Discours hommage sur l’esplanade de Mériadeck que j’ai écrit et prononcé après la mort de Samuel Paty au nom du Conseil départemental. Je n’en changerai pas un mot… et surtout pas celui de laïcité. Ce fut l’un des moments les plus durs de mon engagement dans la vie publique. Je le publie à nouveau en ce jour particulier.

« Jean-Luc Gleyze a souhaité, grâce à votre présence en ce jour d’automne, sous un ciel chargé de tristesse, peuplé des nuages noirs de l’inquiétude, prêt à verser les larmes d’un pays choqué par l’épouvantable assassinat de Samuel Paty,  que le conseil départemental témoigne de son indéfectible attachement aux valeurs fondatrices de notre vivre ensemble et de sa solidarité absolue à l’égard de la grande famille de l’Éducation nationale et de celle de l’un des siens mort pour la France de l’intelligence, du savoir et de la tolérance.

Je tiens, en son nom et au nom de tous mes collègues respectueux des valeurs essentielles de notre démocratie, à vous remercier d’avoir pris quelques minutes pour démontrer que le département, ses élus et ses personnels solidaires, n’accepteront jamais que, sur notre sol, dans notre quotidien, la terreur l’emporte sur les forces de l’esprit.

J’ai donc l’honneur de m’adresser, en son nom, à vous toutes et vous tous, réunis par votre volonté de participer à un moment de partage pour condamner un acte délibéré dicté par la négation de la liberté d’expression, la haine exacerbée, l’intolérance absolue, débouchant, comme toujours, sur une effroyable barbarie.

Je vous convie à construire un moment collectif, simple, précieux car destiné à dénoncer tous les errements meurtriers à l’égard de celles et ceux qui ont la mission, confiée par la Nation, de forger des consciences libres, d’ouvrir les esprits, de former ces citoyennes et ces citoyens fraternels dont nous avons tant besoin.

Après un enchaînement de procédés détestables, un professeur d’Histoire justement chargé de puiser dans le passé des raisons de croire en l’avenir en éclairant les faits du présent, a été décapité comme si le danger se trouvait dans ses pensées, ses idées, ses convictions.
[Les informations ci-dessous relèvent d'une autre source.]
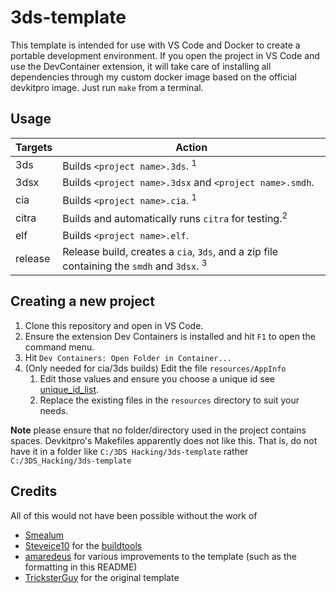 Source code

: # 3ds-template

This template is intended for use with VS Code and Docker to create a portable development environment. If you open the project in VS Code and use the DevContainer extension, it will take care of installing all dependencies through my custom docker image based on the official devkitpro image. Just run `make` from a terminal.

## Usage

| Targets     | Action                                                                                    |
| ------------| ----------------------------------------------------------------------------------------- |
| 3ds         | Builds `<project name>.3ds`. <sup>1</sup>
| 3dsx        | Builds `<project name>.3dsx` and `<project name>.smdh`.
| cia         | Builds `<project name>.cia`. <sup>1</sup>
| citra       | Builds and automatically runs `citra` for testing.<sup>2</sup>
| elf         | Builds `<project name>.elf`.
| release     | Release build, creates a `cia`, `3ds`, and a zip file containing the `smdh` and `3dsx`. <sup>3</sup>

## Creating a new project
1. Clone this repository and open in VS Code.
2. Ensure the extension Dev Containers is installed and hit `F1` to open the command menu.
3. Hit `Dev Containers: Open Folder in Container...`
4. (Only needed for cia/3ds builds) Edit the file `resources/AppInfo`
    1. Edit those values and ensure you choose a unique id see [unique_id_list].
    2. Replace the existing files in the `resources` directory to suit your needs.
    
**Note** please ensure that no folder/directory used in the project contains spaces. Devkitpro's Makefiles apparently does not like this.
That is, do not have it in a folder like `C:/3DS Hacking/3ds-template` rather `C:/3DS_Hacking/3ds-template`
  
## Credits
All of this would not have been possible without the work of
* [Smealum](https://github.com/smealum)
* [Steveice10](https://github.com/Steveice10) for the [buildtools]
* [amaredeus](https://github.com/amaredeus) for various improvements to the template (such as the formatting in this README)
* [TricksterGuy](https://github.com/TricksterGuy) for the original template


[//]: # (These are reference links used in the body of this note and get stripped out when the markdown processor does its job. There is no need to format nicely because it shouldn't be seen. Thanks SO - http://stackoverflow.com/questions/4823468/store-comments-in-markdown-syntax)


[buildtools]: <https://github.com/Steveice10/buildtools>
[bannertool]: <https://github.com/Steveice10/buildtools>
[citra]: <https://github.com/citra-emu/citra>
[libbz2.dll]: <http://downloads.sourceforge.net/gnuwin32/zip-3.0-dep.zip>
[makerom]: <https://github.com/profi200/Project_CTR>
[unique_id_list]: <https://gbatemp.net/threads/homebrew-cias-uniqueid-collection.379362>
[wiki]: <https://wiki.gbatemp.net/wiki/3DS_Homebrew_Development#Install_devkitARM>
[zip]: <http://downloads.sourceforge.net/gnuwin32/zip-3.0-bin.zip>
Il n’y a rien de plus cruel au pays des Droits de l’Homme et des citoyennes et citoyens, que de mourir pour avoir respecté sa vocation, ses idées, son engagement au service de la jeunesse.
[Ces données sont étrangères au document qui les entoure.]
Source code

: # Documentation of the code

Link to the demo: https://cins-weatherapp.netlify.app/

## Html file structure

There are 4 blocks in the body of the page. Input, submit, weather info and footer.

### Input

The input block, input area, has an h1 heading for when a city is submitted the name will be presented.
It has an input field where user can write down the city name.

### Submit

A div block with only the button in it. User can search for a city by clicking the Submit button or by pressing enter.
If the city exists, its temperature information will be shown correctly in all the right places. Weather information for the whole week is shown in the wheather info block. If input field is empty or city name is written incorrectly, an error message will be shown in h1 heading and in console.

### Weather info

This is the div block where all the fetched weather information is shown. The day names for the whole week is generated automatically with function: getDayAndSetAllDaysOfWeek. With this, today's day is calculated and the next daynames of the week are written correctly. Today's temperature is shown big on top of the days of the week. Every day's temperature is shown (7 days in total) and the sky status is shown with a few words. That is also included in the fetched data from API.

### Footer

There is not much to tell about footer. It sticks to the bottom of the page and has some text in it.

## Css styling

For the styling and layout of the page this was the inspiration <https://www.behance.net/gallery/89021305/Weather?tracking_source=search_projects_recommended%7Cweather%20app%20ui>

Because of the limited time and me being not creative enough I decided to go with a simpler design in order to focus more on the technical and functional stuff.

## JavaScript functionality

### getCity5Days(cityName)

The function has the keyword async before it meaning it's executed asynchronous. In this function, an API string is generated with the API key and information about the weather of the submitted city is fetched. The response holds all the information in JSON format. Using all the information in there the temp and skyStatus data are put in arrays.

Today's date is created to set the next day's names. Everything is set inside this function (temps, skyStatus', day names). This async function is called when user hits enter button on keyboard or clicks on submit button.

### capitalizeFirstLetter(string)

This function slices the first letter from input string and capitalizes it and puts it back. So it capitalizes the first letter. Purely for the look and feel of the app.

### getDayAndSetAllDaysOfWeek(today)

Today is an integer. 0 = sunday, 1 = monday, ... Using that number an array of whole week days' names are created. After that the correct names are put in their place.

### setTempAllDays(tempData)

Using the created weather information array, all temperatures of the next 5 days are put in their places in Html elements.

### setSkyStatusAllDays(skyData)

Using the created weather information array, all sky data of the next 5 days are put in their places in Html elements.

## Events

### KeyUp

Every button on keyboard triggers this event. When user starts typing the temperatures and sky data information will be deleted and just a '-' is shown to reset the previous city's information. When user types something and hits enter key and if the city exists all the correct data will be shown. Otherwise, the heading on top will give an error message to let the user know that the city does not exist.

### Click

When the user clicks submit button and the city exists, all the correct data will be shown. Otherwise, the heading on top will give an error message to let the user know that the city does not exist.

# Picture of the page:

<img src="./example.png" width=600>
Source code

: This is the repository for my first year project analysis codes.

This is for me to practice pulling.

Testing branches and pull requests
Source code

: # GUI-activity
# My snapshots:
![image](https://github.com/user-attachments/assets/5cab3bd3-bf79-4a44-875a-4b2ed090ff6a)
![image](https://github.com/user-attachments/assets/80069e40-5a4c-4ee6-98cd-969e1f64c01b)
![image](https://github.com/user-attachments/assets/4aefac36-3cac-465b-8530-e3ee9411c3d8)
Il n’y a rien de plus terrible, dans ce monde réputé civilisé, que de mourir pour avoir simplement cru dans la nécessité de rappeler l’indispensable liberté expression expliquée, commentée, comparée.

Il n’y a rien de pire à notre époque que de mourir pour ses idées, ses principes, ses valeurs, pour une volonté louable de préserver notre République, pour essayer de construire un monde meilleur par l’éducation.
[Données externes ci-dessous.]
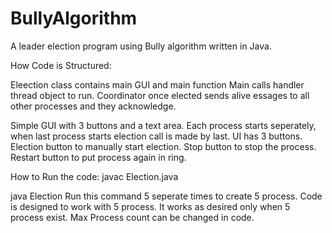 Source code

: # BullyAlgorithm
A leader election program using Bully algorithm written in Java.

How Code is Structured:

Eleection class contains main GUI and main function
Main calls handler thread object to run.
Coordinator once elected sends alive essages to all other processes and they acknowledge.

Simple GUI with 3 buttons and a text area.
Each process starts seperately, when last process starts election call is made by last.
UI has 3 buttons. Election button to manually start election.
Stop button to stop the process.
Restart button to put process again in ring.

How to Run the code:
javac Election.java

java Election
Run this command 5 seperate times to create 5 process.
Code is designed to work with 5 process. It works as desired only when 5 process exist.
Max Process count can be changed in code.
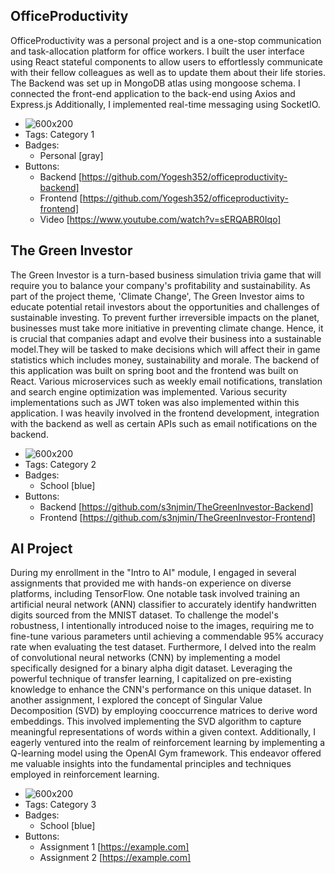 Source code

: ## OfficeProductivity
OfficeProductivity was a personal project and is a one-stop communication and task-allocation platform for office workers. I built the user interface using React stateful components to allow users to effortlessly communicate with their fellow colleagues as well as to update them about their life stories. The Backend was set up in MongoDB atlas using mongoose schema. I connected the front-end application to the back-end using Axios and Express.js Additionally, I implemented real-time messaging using SocketIO.
- ![600x200](/assets/OfficeProductivity.jpg)
- Tags: Category 1
- Badges:
  - Personal [gray]
- Buttons:
  - Backend [https://github.com/Yogesh352/officeproductivity-backend]
  - Frontend [https://github.com/Yogesh352/officeproductivity-frontend]
  - Video [https://www.youtube.com/watch?v=sERQABR0Iqo]

## The Green Investor
The Green Investor is a turn-based business simulation trivia game that will require you to balance your company's profitability and sustainability. As part of the project theme, 'Climate Change', The Green Investor aims to educate potential retail investors about the opportunities and challenges of sustainable investing. To prevent further irreversible impacts on the planet, businesses must take more initiative in preventing climate change. Hence, it is crucial that companies adapt and evolve their business into a sustainable model.They will be tasked to make decisions which will affect their in game statistics which includes money, sustainability and morale. The backend of this application was built on spring boot and the frontend was built on React. Various microservices such as weekly email notifications, translation and search engine optimization was implemented. Various security implementations such as JWT token was also implemented within this application. I was heavily involved in the frontend development, integration with the backend as well as certain APIs such as email notifications on the backend.
- ![600x200](/assets/GreenInvestor.jpg)
- Tags: Category 2
- Badges:
  - School [blue]
- Buttons:
  - Backend [https://github.com/s3njmin/TheGreenInvestor-Backend]
  - Frontend [https://github.com/s3njmin/TheGreenInvestor-Frontend]

## AI Project
During my enrollment in the "Intro to AI" module, I engaged in several assignments that provided me with hands-on experience on diverse platforms, including TensorFlow. One notable task involved training an artificial neural network (ANN) classifier to accurately identify handwritten digits sourced from the MNIST dataset. To challenge the model's robustness, I intentionally introduced noise to the images, requiring me to fine-tune various parameters until achieving a commendable 95% accuracy rate when evaluating the test dataset. Furthermore, I delved into the realm of convolutional neural networks (CNN) by implementing a model specifically designed for a binary alpha digit dataset. Leveraging the powerful technique of transfer learning, I capitalized on pre-existing knowledge to enhance the CNN's performance on this unique dataset. In another assignment, I explored the concept of Singular Value Decomposition (SVD) by employing cooccurrence matrices to derive word embeddings. This involved implementing the SVD algorithm to capture meaningful representations of words within a given context. Additionally, I eagerly ventured into the realm of reinforcement learning by implementing a Q-learning model using the OpenAI Gym framework. This endeavor offered me valuable insights into the fundamental principles and techniques employed in reinforcement learning.
- ![600x200](/assets/AI.jpg)
- Tags: Category 3
- Badges:
  - School [blue]
- Buttons:
  - Assignment 1 [https://example.com]
  - Assignment 2   [https://example.com]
Il n’y a rien de plus affolant que de mourir pour avoir expliqué à des jeunes, ce que pensait Martin Luther-King en constatant que « L’obscurité ne peut pas chasser l’obscurité ; seule la lumière le peut. »

Samuel Paty deviendra le symbole de notre incapacité collective à préserver les résistantes et résistants de l’intelligence, les combattantes et combattants du quotidien en faveur de l’intérêt général, les porteuses et porteurs de l’espoir d’un monde meilleur.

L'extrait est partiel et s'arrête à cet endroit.